In 2013, in the paper Going For Three, the authors undertook predictive modelling of field goal success in the NFL from 2000 to 2011. The study found that several psychological factors had little to no effect on the likelihood of field goal conversion. In 2018, in the paper Choking Under the Pressure, the authors extended the aforementioned study to include data post-2011, up to and including 2017. They found that some of the psychological factors were in fact significant at the 0.1 level.

Neither study looked into the possibility of interactions between the supposedly (independent) variables, which may dilute the observed main effects. For example, one may reasonably expect that the effect of wind on a kick would increase with distance.

Both studies took a frequentist statistical approach, which although provide frequency guarantees with regards to confidence intervals etc, accept and reject significance of variables at arbitrarly decided values of 0.05 and 0.1. Within Bayesian statistics, by framing parameters as random variables, we are able to give likelihoods of each variable being within some range (credible interval). Arguably more intuitive than the frequentist confidence interval. For small sample sizes, we do forgo some of the frequentist guarantees of confidence intervals, but these concerns disappear for larger samples as the two methods converge asymptotically.

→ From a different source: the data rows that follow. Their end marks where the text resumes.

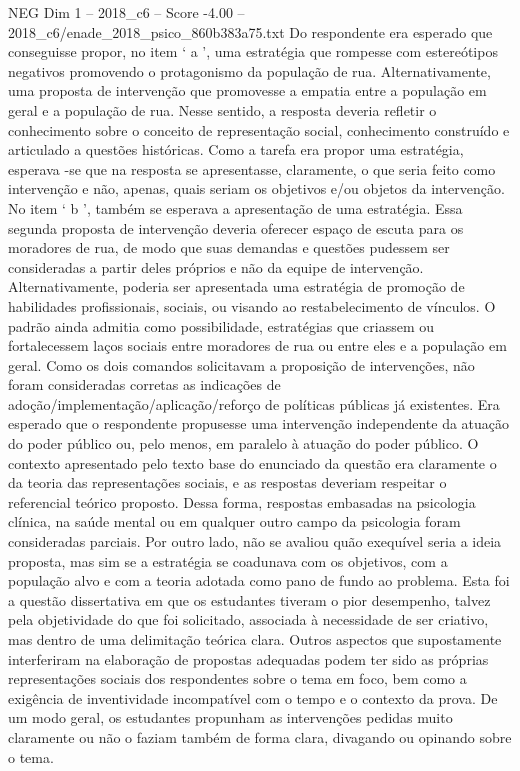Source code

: \begin{textsample}{NEG Dim 1 – 2018\_c6 – Score -4.00 – 2018\_c6/enade\_2018\_psico\_860b383a75.txt}
Do respondente era esperado que conseguisse propor, no item ‘ a ’, uma estratégia que rompesse com estereótipos negativos promovendo o protagonismo da população de rua.
Alternativamente, uma proposta de intervenção que promovesse a empatia entre a população em geral e a população de rua.
Nesse sentido, a resposta deveria refletir o conhecimento sobre o conceito de representação social, conhecimento construído e articulado a questões históricas.
Como a tarefa era propor uma estratégia, esperava -se que na resposta se apresentasse, claramente, o que seria feito como intervenção e não, apenas, quais seriam os objetivos e/ou objetos da intervenção.
No item ‘ b ’, também se esperava a apresentação de uma estratégia.
Essa segunda proposta de intervenção deveria oferecer espaço de escuta para os moradores de rua, de modo que suas demandas e questões pudessem ser consideradas a partir deles próprios e não da equipe de intervenção.
Alternativamente, poderia ser apresentada uma estratégia de promoção de habilidades profissionais, sociais, ou visando ao restabelecimento de vínculos.
O padrão ainda admitia como possibilidade, estratégias que criassem ou fortalecessem laços sociais entre moradores de rua ou entre eles e a população em geral.
Como os dois comandos solicitavam a proposição de intervenções, não foram consideradas corretas as indicações de adoção/implementação/aplicação/reforço de políticas públicas já existentes.
Era esperado que o respondente propusesse uma intervenção independente da atuação do poder público ou, pelo menos, em paralelo à atuação do poder público.
O contexto apresentado pelo texto base do enunciado da questão era claramente o da teoria das representações sociais, e as respostas deveriam respeitar o referencial teórico proposto.
Dessa forma, respostas embasadas na psicologia clínica, na saúde mental ou em qualquer outro campo da psicologia foram consideradas parciais.
Por outro lado, não se avaliou quão exequível seria a ideia proposta, mas sim se a estratégia se coadunava com os objetivos, com a população alvo e com a teoria adotada como pano de fundo ao problema.
Esta foi a questão dissertativa em que os estudantes tiveram o pior desempenho, talvez pela objetividade do que foi solicitado, associada à necessidade de ser criativo, mas dentro de uma delimitação teórica clara.
Outros aspectos que supostamente interferiram na elaboração de propostas adequadas podem ter sido as próprias representações sociais dos respondentes sobre o tema em foco, bem como a exigência de inventividade incompatível com o tempo e o contexto da prova.
De um modo geral, os estudantes propunham as intervenções pedidas muito claramente ou não o faziam também de forma clara, divagando ou opinando sobre o tema.

\end{textsample}
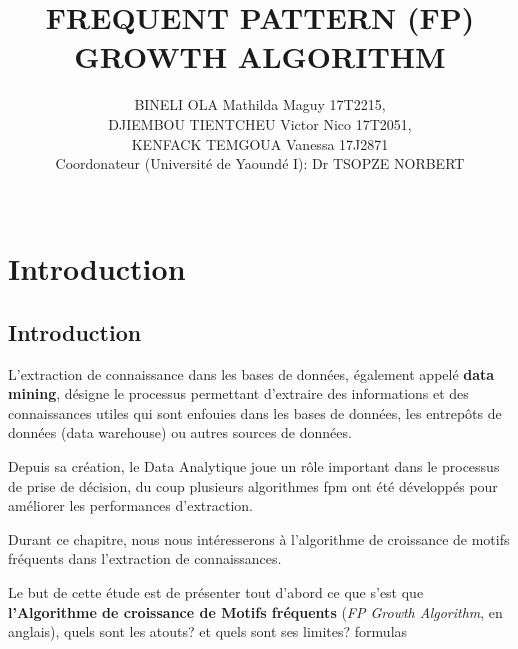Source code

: \documentclass[a4paper,twoside,12pt]{report}   	%
\title{ FREQUENT PATTERN (FP) GROWTH ALGORITHM}
\author{BINELI OLA Mathilda Maguy 17T2215,\\ DJIEMBOU TIENTCHEU Victor Nico 17T2051,\\KENFACK TEMGOUA Vanessa 17J2871\\Coordonateur (Université de Yaoundé I): Dr TSOPZE NORBERT\\ \ \ \ \ }
\begin{document}

\maketitle


\newpage

\tableofcontents
\listoftables
\listoffigures  %

\newpage
{}


\chapter{Introduction}
\label{chapitre introductif}

\section{Introduction}
\par L'extraction de connaissance dans les bases de données, également appelé \textbf{data mining}, désigne le processus permettant d'extraire des informations et des connaissances utiles qui sont enfouies dans les bases de données, les entrepôts de données (data warehouse) ou autres sources de données.
\par Depuis sa création, le Data Analytique joue un rôle important dans le processus de prise de décision, du coup plusieurs algorithmes \acrfull{fpm} ont été développés pour améliorer les performances d'extraction.
\par Durant ce chapitre, nous nous intéresserons à l'algorithme de croissance de motifs fréquents dans l'extraction de connaissances.
\par Le but de cette étude est de présenter tout d'abord ce que s'est que \textbf{l'Algorithme de croissance de Motifs fréquents} (\textit{FP Growth Algorithm}, en anglais), quels sont les atouts? et quels sont ses limites?
\Glspl{formula}
\end{document}
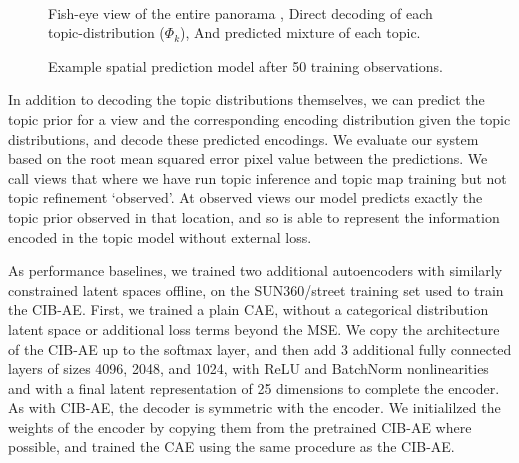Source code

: \begin{figure}
\begin{minipage}{0.44\textwidth}
{        } \\
    \end{minipage}
    
    \caption{Example spatial prediction model after 50 training observations. \protect{}} Fish-eye view of the entire panorama \protect{}, Direct decoding of each topic-distribution ($\Phi_k$), And \protect{} predicted mixture of each topic.
    \label{fig:pano-24}
\end{figure}

In addition to decoding the topic distributions themselves, we can predict the topic prior for a view and the corresponding encoding distribution given the topic distributions, and decode these predicted encodings. We evaluate our system based on the root mean squared error pixel value between the predictions. We call views that where we have run topic inference and topic map training but not topic refinement `observed'. At observed views our model predicts exactly the topic prior observed in that location, and so is able to represent the information encoded in the topic model without external loss.

As performance baselines, we trained two additional autoencoders with similarly constrained latent spaces offline, on the SUN360/street training set used to train the CIB-AE. First, we trained a plain CAE, without a categorical distribution latent space or additional loss terms beyond the MSE. We copy the architecture of the CIB-AE up to the softmax layer, and then add 3 additional fully connected layers of sizes 4096, 2048, and 1024, with ReLU and BatchNorm nonlinearities and with a final latent representation of 25 dimensions to complete the encoder. As with CIB-AE, the decoder is symmetric with the encoder. We initialilzed the weights of the encoder by copying them from the pretrained CIB-AE where possible, and trained the CAE using the same procedure as the CIB-AE.

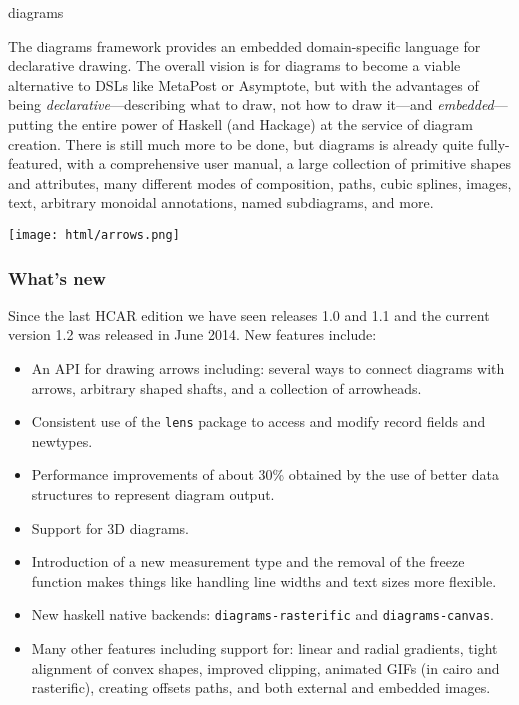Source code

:\begin{hcarentry}[updated]{diagrams}

\makeheader

The diagrams framework provides an embedded domain-specific language
for declarative drawing.  The overall vision is for diagrams to become
a viable alternative to DSLs like MetaPost or Asymptote, but with the
advantages of being \emph{declarative}---describing what to draw, not
how to draw it---and \emph{embedded}---putting the entire power of
Haskell (and Hackage) at the service of diagram creation.  There is
still much more to be done, but diagrams is already quite
fully-featured, with a comprehensive user manual, a large collection
of primitive shapes and attributes, many different modes of
composition, paths, cubic splines, images, text, arbitrary monoidal
annotations, named subdiagrams, and more.

\begin{center}
\texttt{[image: html/arrows.png]}
\end{center}

\subsubsection*{What's new}

Since the last HCAR edition we have seen releases 1.0 and 1.1 and 
the current version 1.2 was released in June 2014.
New features include:
\begin{itemize}
\item An API for drawing arrows including: several ways to connect diagrams
  with arrows, arbitrary shaped shafts, and a collection of arrowheads.
\item Consistent use of the \texttt{lens} package to access and modify 
  record fields and newtypes.
\item Performance improvements of about 30\% obtained by the use
  of better data structures to represent diagram output.
\item Support for 3D diagrams.
\item Introduction of a new measurement type and the removal of the
  freeze function makes things like handling line widths and text sizes
   more flexible.
\item New haskell native backends: \texttt{diagrams-rasterific} and
  \texttt{diagrams-canvas}. 
\item Many other features including support for: linear and radial gradients, tight alignment of convex
  shapes, improved clipping, animated GIFs (in cairo and rasterific), creating offsets paths,
  and both external and embedded images.
\end{itemize}



\end{hcarentry}
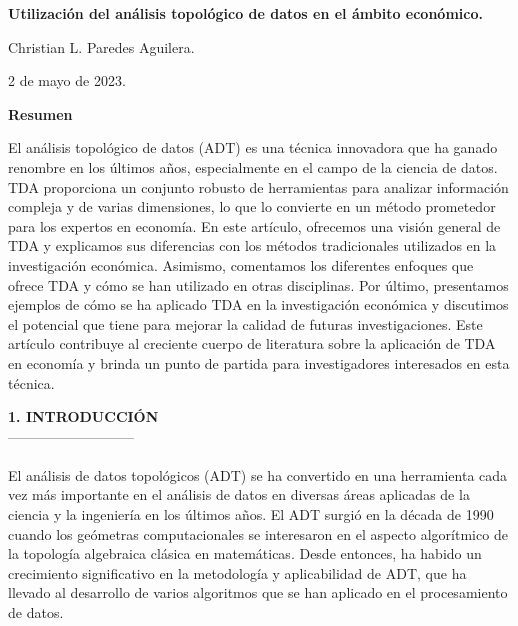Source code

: \begin{center}
    \Large \textbf{Utilización del análisis topológico de datos en el ámbito económico.} 
\end{center}

\begin{center}
    \normalsize Christian L. Paredes Aguilera.
\end{center}

\begin{center}
    2 de mayo de 2023.
\end{center}

\vspace{1.5cm}

\begin{center}
    \textbf{Resumen}
\end{center}

\begin{tcolorbox}
    El análisis topológico de datos (ADT) es una técnica innovadora que ha ganado renombre en los últimos años, especialmente en el campo de la ciencia de datos. TDA proporciona un conjunto robusto de herramientas para analizar información compleja y de varias dimensiones, lo que lo convierte en un método prometedor para los expertos en economía. En este artículo, ofrecemos una visión general de TDA y explicamos sus diferencias con los métodos tradicionales utilizados en la investigación económica. Asimismo, comentamos los diferentes enfoques que ofrece TDA y cómo se han utilizado en otras disciplinas. Por último, presentamos ejemplos de cómo se ha aplicado TDA en la investigación económica y discutimos el potencial que tiene para mejorar la calidad de futuras investigaciones. Este artículo contribuye al creciente cuerpo de literatura sobre la aplicación de TDA en economía y brinda un punto de partida para investigadores interesados en esta técnica.
\end{tcolorbox}

\vspace{1.5cm}

\textbf{1. INTRODUCCIÓN}\\
---------------------------\\\\
El análisis de datos topológicos (ADT) se ha convertido en una herramienta cada vez más importante en el análisis de datos en diversas áreas aplicadas de la ciencia y la ingeniería en los últimos años. El ADT surgió en la década de 1990 cuando los geómetras computacionales se interesaron en el aspecto algorítmico de la topología algebraica clásica en matemáticas. Desde entonces, ha habido un crecimiento significativo en la metodología y aplicabilidad de ADT, que ha llevado al desarrollo de varios algoritmos que se han aplicado en el procesamiento de datos.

This notebook will include exploring the data, validating the results of the earlier papers, and exploring the possibility of interactions. With the most influential interactions, we will use a frequentist approach to the pre-2011 data, and see how our results differ from Going For Three. In the next notebook, we will incorporate these results into the prior distributions for the independent variables and train a model on post-2011 data.

## Imports

In [10]:
import pandas as pd
import statsmodels.api as sm
from statsmodels.formula.api import glm as glm_sm
import numpy as np
import mysql.connector
import itertools
from scipy.stats import chi2

## Load Data

Set up a connection to the mysql database served locally.

In [11]:
cnx = mysql.connector.connect(user='root', password='mOntie20!mysql', host='127.0.0.1', database='nfl')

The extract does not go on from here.